12.5 AD/AS Analysis of Foreign Business Cycle Episodes
1) The price of a barrel of oil doubled between 2007 and the middle of 2008. To make matters
worse, a financial crisis hit the U.S. economy starting in August of 2007. Which of the following
is true of the United Kingdom’s experience?
A) The increase in the price of oil immediately shifted the AS curve to the left.
B) The financial crisis did not take hold right away so the AD curve did not immediately shift.

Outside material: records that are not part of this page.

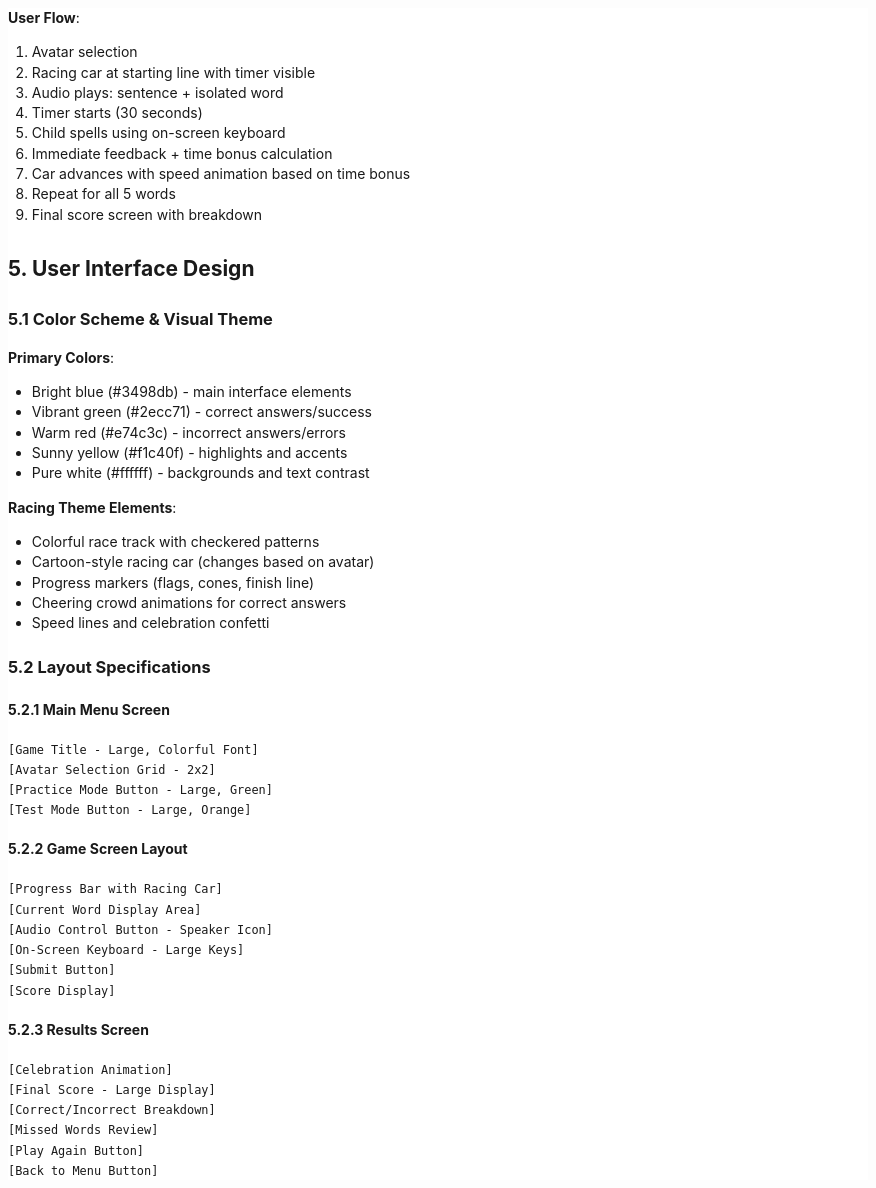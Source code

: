 **User Flow**:
1. Avatar selection
2. Racing car at starting line with timer visible
3. Audio plays: sentence + isolated word
4. Timer starts (30 seconds)
5. Child spells using on-screen keyboard
6. Immediate feedback + time bonus calculation
7. Car advances with speed animation based on time bonus
8. Repeat for all 5 words
9. Final score screen with breakdown

## 5. User Interface Design

### 5.1 Color Scheme & Visual Theme
**Primary Colors**:
- Bright blue (#3498db) - main interface elements
- Vibrant green (#2ecc71) - correct answers/success
- Warm red (#e74c3c) - incorrect answers/errors
- Sunny yellow (#f1c40f) - highlights and accents
- Pure white (#ffffff) - backgrounds and text contrast

**Racing Theme Elements**:
- Colorful race track with checkered patterns
- Cartoon-style racing car (changes based on avatar)
- Progress markers (flags, cones, finish line)
- Cheering crowd animations for correct answers
- Speed lines and celebration confetti

### 5.2 Layout Specifications

#### 5.2.1 Main Menu Screen
```
[Game Title - Large, Colorful Font]
[Avatar Selection Grid - 2x2]
[Practice Mode Button - Large, Green]
[Test Mode Button - Large, Orange]
```

#### 5.2.2 Game Screen Layout
```
[Progress Bar with Racing Car]
[Current Word Display Area]
[Audio Control Button - Speaker Icon]
[On-Screen Keyboard - Large Keys]
[Submit Button]
[Score Display]
```

#### 5.2.3 Results Screen
```
[Celebration Animation]
[Final Score - Large Display]
[Correct/Incorrect Breakdown]
[Missed Words Review]
[Play Again Button]
[Back to Menu Button]
```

C) Eventually, the Lehman Brothers bankruptcy caused a negative demand shock leading to a
further fall in output and an increase in the unemployment rate.
D) all of the above
E) none of the above
2) The price of a barrel of oil doubled between 2007 and the middle of 2008. To make matters
worse, a financial crisis hit the U.S. economy starting in August of 2007. Which of the following
is true of the Chinese experience?
A) The worldwide decline in demand led to a collapse of Chinese exports.

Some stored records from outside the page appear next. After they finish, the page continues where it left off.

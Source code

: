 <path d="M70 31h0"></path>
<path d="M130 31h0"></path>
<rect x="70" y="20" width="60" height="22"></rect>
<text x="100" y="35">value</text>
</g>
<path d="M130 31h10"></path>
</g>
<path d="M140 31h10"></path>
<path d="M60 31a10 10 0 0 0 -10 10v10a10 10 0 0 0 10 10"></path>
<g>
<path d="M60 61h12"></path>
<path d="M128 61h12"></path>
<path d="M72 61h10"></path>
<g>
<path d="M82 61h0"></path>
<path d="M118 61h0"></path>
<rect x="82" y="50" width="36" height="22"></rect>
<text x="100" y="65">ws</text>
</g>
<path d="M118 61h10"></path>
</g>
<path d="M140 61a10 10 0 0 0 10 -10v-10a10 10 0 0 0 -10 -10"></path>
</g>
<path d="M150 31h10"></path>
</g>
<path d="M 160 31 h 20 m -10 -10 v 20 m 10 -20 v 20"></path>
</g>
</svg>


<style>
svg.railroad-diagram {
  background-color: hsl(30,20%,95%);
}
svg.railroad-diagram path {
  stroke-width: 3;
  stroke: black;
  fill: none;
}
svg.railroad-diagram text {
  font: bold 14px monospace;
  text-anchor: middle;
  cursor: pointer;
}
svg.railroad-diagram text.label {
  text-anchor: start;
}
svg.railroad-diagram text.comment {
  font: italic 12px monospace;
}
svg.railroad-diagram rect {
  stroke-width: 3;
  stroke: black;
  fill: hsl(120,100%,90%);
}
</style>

B) Instead of relying solely on the economy’s self-correcting mechanism, much more aggressive
fiscal expansions than those of the U.S. (in addition to a substantial monetary easing) served to
shift the AD curve back to general equilibrium relatively quickly.
C) The Chinese economy was better able than the U.S. economy to weather the financial crisis
with output growth starting to grow earlier and more quickly than that of the U.S.
D) all of the above
E) none of the above
3) Unlike either the United States or the United Kingdom, ________ did not occur in China’s
economy between 2007 and 2009.
A) a massive monetary and fiscal stimulus
B) a negative demand shock
C) a negative rate of inflation (i.e., deflation)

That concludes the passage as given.